→ **TRY IT**:
Would you reproduce each of the records below precisely, with the pictures left out?

→ **PROVIDED DATA**:

>>>

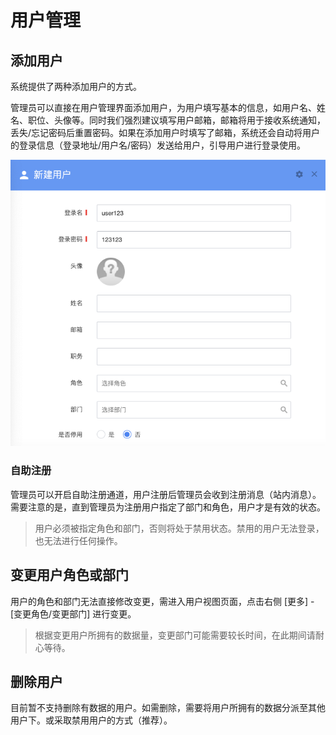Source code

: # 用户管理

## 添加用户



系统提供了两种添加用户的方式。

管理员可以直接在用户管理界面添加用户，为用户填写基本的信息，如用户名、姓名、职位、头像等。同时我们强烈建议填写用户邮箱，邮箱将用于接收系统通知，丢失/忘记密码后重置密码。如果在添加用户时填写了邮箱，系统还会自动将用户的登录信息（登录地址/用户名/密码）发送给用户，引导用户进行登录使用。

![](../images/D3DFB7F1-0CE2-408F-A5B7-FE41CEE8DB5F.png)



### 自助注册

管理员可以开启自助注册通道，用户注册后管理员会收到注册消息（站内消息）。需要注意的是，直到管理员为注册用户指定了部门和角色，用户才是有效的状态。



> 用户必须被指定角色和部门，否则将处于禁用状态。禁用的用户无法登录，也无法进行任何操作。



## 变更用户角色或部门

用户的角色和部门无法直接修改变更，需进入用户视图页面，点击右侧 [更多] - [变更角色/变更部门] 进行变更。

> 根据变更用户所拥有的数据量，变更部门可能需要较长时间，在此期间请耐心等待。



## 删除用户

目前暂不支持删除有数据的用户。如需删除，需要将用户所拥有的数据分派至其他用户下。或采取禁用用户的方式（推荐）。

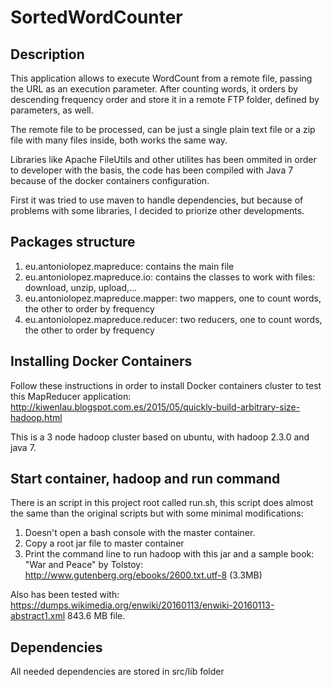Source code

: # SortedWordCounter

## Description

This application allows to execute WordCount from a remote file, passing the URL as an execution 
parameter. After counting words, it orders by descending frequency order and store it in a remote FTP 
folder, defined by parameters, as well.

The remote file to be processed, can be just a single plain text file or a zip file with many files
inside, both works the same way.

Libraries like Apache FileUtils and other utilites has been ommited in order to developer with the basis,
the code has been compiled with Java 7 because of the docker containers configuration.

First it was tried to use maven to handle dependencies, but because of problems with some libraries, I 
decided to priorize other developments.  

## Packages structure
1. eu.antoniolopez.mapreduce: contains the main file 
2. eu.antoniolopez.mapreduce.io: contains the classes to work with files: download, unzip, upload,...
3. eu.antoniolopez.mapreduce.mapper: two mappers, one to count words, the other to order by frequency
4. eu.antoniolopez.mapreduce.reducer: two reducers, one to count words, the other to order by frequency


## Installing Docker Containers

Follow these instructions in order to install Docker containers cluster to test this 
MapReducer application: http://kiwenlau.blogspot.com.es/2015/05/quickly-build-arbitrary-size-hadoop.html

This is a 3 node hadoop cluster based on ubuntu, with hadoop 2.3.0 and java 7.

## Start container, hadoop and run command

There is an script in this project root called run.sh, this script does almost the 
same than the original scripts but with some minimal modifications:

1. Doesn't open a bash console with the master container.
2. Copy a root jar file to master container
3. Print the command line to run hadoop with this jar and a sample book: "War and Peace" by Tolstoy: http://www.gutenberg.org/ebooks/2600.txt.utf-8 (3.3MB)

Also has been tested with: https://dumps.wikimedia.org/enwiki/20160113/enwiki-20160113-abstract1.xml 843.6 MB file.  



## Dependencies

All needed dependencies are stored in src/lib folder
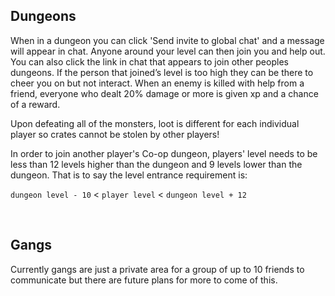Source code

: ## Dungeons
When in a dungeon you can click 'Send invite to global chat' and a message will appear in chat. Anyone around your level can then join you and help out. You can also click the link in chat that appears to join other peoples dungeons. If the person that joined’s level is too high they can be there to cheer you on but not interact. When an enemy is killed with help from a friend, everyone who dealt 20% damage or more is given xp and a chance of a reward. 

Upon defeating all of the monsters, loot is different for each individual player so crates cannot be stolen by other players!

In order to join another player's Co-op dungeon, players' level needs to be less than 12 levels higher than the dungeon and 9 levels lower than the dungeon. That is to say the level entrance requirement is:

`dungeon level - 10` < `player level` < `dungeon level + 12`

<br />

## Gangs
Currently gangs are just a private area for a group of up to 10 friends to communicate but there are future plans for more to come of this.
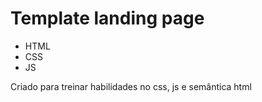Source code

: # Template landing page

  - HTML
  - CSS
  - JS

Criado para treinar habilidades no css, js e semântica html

<<<

→ **RESPONSE**:
Source code

: # 用户管理

## 添加用户



系统提供了两种添加用户的方式。

管理员可以直接在用户管理界面添加用户，为用户填写基本的信息，如用户名、姓名、职位、头像等。同时我们强烈建议填写用户邮箱，邮箱将用于接收系统通知，丢失/忘记密码后重置密码。如果在添加用户时填写了邮箱，系统还会自动将用户的登录信息（登录地址/用户名/密码）发送给用户，引导用户进行登录使用。

![](../images/D3DFB7F1-0CE2-408F-A5B7-FE41CEE8DB5F.png)



### 自助注册

管理员可以开启自助注册通道，用户注册后管理员会收到注册消息（站内消息）。需要注意的是，直到管理员为注册用户指定了部门和角色，用户才是有效的状态。



> 用户必须被指定角色和部门，否则将处于禁用状态。禁用的用户无法登录，也无法进行任何操作。



## 变更用户角色或部门

用户的角色和部门无法直接修改变更，需进入用户视图页面，点击右侧 [更多] - [变更角色/变更部门] 进行变更。

> 根据变更用户所拥有的数据量，变更部门可能需要较长时间，在此期间请耐心等待。



## 删除用户

目前暂不支持删除有数据的用户。如需删除，需要将用户所拥有的数据分派至其他用户下。或采取禁用用户的方式（推荐）。

Source code

: # SortedWordCounter

## Description

This application allows to execute WordCount from a remote file, passing the URL as an execution 
parameter. After counting words, it orders by descending frequency order and store it in a remote FTP 
folder, defined by parameters, as well.

The remote file to be processed, can be just a single plain text file or a zip file with many files
inside, both works the same way.

Libraries like Apache FileUtils and other utilites has been ommited in order to developer with the basis,
the code has been compiled with Java 7 because of the docker containers configuration.

First it was tried to use maven to handle dependencies, but because of problems with some libraries, I 
decided to priorize other developments.  

## Packages structure
1. eu.antoniolopez.mapreduce: contains the main file 
2. eu.antoniolopez.mapreduce.io: contains the classes to work with files: download, unzip, upload,...
3. eu.antoniolopez.mapreduce.mapper: two mappers, one to count words, the other to order by frequency
4. eu.antoniolopez.mapreduce.reducer: two reducers, one to count words, the other to order by frequency


## Installing Docker Containers

Follow these instructions in order to install Docker containers cluster to test this 
MapReducer application: http://kiwenlau.blogspot.com.es/2015/05/quickly-build-arbitrary-size-hadoop.html

This is a 3 node hadoop cluster based on ubuntu, with hadoop 2.3.0 and java 7.

## Start container, hadoop and run command

There is an script in this project root called run.sh, this script does almost the 
same than the original scripts but with some minimal modifications:

1. Doesn't open a bash console with the master container.
2. Copy a root jar file to master container
3. Print the command line to run hadoop with this jar and a sample book: "War and Peace" by Tolstoy: http://www.gutenberg.org/ebooks/2600.txt.utf-8 (3.3MB)

Also has been tested with: https://dumps.wikimedia.org/enwiki/20160113/enwiki-20160113-abstract1.xml 843.6 MB file.  



## Dependencies

All needed dependencies are stored in src/lib folder
Source code

: ## Dungeons
When in a dungeon you can click 'Send invite to global chat' and a message will appear in chat. Anyone around your level can then join you and help out. You can also click the link in chat that appears to join other peoples dungeons. If the person that joined’s level is too high they can be there to cheer you on but not interact. When an enemy is killed with help from a friend, everyone who dealt 20% damage or more is given xp and a chance of a reward. 

Upon defeating all of the monsters, loot is different for each individual player so crates cannot be stolen by other players!

In order to join another player's Co-op dungeon, players' level needs to be less than 12 levels higher than the dungeon and 9 levels lower than the dungeon. That is to say the level entrance requirement is:

`dungeon level - 10` < `player level` < `dungeon level + 12`

<br />

## Gangs
Currently gangs are just a private area for a group of up to 10 friends to communicate but there are future plans for more to come of this.
Source code

: # Template landing page

  - HTML
  - CSS
  - JS

Criado para treinar habilidades no css, js e semântica html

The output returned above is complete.